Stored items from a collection
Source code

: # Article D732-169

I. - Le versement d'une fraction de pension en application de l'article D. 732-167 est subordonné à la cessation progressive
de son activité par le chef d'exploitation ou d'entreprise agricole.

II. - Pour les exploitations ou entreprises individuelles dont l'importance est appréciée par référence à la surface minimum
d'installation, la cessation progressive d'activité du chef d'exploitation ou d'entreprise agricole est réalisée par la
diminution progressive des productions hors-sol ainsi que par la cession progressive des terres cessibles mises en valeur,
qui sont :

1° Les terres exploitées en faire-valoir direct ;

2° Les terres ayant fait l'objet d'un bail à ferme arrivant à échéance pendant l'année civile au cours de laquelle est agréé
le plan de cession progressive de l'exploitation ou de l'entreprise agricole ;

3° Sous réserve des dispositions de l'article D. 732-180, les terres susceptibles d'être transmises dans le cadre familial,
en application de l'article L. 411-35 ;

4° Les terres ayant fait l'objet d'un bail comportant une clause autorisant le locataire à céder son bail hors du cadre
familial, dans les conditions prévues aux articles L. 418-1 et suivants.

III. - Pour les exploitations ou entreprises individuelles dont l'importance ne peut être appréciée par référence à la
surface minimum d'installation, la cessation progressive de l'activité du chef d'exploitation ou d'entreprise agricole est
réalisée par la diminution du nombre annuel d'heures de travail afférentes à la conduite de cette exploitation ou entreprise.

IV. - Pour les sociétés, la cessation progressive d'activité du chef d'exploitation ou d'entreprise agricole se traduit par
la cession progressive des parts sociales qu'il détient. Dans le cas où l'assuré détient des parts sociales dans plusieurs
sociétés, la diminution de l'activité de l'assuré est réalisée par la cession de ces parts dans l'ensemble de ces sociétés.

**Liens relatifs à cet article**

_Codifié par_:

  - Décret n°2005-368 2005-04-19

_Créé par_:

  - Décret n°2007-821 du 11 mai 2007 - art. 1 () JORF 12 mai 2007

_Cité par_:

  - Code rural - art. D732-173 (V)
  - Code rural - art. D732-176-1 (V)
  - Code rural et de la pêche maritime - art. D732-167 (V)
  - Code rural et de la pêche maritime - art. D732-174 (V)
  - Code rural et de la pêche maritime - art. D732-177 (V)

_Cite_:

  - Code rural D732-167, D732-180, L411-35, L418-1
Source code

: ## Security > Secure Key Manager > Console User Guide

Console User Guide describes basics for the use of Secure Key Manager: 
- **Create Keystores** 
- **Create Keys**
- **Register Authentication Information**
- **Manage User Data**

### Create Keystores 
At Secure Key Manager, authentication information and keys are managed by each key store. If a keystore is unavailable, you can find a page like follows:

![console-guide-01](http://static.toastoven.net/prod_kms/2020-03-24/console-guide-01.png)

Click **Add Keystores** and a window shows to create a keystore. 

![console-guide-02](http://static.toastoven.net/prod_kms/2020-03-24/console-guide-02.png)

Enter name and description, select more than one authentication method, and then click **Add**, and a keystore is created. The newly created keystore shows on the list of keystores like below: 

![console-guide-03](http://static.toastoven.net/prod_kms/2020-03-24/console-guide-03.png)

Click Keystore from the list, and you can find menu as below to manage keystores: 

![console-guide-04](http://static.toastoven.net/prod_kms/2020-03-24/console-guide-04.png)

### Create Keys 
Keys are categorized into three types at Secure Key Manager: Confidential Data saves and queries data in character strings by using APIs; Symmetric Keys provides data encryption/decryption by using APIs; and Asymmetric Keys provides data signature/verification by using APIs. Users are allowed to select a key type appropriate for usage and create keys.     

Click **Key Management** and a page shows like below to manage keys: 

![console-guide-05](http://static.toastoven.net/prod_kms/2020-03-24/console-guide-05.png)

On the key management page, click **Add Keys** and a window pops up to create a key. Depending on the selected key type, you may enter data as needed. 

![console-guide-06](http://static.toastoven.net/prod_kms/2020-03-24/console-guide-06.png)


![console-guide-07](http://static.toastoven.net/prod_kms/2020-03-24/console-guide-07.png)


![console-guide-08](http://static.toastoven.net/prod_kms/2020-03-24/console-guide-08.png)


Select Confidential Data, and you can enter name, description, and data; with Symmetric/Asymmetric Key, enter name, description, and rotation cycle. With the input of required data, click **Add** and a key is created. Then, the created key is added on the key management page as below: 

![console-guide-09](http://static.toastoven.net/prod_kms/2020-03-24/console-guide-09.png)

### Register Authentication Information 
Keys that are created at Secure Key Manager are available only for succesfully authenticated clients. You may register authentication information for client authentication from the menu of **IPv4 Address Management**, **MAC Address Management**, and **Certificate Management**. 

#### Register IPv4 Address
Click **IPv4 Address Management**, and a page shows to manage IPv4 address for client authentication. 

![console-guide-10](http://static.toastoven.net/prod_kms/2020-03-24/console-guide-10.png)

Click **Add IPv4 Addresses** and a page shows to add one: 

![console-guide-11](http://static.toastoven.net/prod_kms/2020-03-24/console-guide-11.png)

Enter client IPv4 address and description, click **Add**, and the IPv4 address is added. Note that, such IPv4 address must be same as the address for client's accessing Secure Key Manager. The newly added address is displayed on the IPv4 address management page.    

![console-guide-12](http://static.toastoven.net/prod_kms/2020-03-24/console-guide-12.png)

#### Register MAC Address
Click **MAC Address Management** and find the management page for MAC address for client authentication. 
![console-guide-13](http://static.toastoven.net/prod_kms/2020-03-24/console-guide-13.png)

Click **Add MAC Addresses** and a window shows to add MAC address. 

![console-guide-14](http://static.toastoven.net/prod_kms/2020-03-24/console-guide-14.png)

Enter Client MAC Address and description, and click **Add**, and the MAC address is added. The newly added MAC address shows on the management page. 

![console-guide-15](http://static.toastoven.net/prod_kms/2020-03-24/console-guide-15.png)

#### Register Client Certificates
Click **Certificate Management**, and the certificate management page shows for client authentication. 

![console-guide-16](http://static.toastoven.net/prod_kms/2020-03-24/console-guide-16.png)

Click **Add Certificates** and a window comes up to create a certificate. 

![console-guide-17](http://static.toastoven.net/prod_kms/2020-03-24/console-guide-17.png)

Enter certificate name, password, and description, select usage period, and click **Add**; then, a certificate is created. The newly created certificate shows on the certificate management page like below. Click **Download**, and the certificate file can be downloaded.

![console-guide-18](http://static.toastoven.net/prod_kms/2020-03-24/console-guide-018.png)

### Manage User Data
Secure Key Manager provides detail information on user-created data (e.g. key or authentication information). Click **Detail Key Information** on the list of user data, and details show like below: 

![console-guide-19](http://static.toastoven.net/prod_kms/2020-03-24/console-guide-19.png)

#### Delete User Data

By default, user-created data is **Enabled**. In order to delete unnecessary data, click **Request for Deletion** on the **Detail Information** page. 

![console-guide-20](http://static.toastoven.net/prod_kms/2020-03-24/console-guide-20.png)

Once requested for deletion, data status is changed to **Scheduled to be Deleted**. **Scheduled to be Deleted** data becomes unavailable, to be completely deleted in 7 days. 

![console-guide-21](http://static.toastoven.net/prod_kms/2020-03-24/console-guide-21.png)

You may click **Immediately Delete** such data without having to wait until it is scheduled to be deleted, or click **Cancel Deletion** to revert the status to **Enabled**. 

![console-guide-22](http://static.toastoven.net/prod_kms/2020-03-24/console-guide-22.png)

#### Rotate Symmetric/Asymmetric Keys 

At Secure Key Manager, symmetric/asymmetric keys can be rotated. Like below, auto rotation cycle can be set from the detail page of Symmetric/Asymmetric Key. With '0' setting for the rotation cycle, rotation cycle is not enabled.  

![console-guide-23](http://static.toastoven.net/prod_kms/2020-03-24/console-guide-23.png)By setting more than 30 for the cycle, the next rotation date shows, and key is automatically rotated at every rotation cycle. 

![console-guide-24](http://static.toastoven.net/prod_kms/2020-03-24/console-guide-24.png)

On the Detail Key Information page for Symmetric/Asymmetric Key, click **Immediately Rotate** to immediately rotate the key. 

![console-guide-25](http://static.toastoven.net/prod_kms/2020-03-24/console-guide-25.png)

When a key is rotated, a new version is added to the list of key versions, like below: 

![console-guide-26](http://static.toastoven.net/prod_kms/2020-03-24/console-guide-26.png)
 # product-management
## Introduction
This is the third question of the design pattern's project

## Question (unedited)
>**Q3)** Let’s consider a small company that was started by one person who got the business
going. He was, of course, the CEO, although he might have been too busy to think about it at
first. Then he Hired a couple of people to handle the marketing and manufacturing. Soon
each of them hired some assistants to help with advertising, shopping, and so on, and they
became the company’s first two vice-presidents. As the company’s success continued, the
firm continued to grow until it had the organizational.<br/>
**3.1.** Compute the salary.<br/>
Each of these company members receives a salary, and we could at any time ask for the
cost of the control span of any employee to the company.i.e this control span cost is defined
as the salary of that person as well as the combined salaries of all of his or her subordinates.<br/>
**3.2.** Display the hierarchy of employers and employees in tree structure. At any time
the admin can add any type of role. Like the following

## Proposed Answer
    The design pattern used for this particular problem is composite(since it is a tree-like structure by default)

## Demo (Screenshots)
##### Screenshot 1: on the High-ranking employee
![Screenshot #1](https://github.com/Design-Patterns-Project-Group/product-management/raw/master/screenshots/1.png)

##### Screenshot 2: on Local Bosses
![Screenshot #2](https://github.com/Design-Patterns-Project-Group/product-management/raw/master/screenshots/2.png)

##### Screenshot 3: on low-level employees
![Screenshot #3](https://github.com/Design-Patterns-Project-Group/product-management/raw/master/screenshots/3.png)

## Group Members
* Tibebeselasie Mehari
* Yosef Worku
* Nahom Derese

• Problem requirements:
A verbatim transcription is needed of the lines above, starting at the line with "## Introduction" and ending at the line with "as the salary", both included, and of nothing else.

• Answer to this task:
## Introduction
This is the third question of the design pattern's project

## Question (unedited)
>**Q3)** Let’s consider a small company that was started by one person who got the business
going. He was, of course, the CEO, although he might have been too busy to think about it at
first. Then he Hired a couple of people to handle the marketing and manufacturing. Soon
each of them hired some assistants to help with advertising, shopping, and so on, and they
became the company’s first two vice-presidents. As the company’s success continued, the
firm continued to grow until it had the organizational.<br/>
**3.1.** Compute the salary.<br/>
Each of these company members receives a salary, and we could at any time ask for the
cost of the control span of any employee to the company.i.e this control span cost is defined
as the salary of that person as well as the combined salaries of all of his or her subordinates.<br/>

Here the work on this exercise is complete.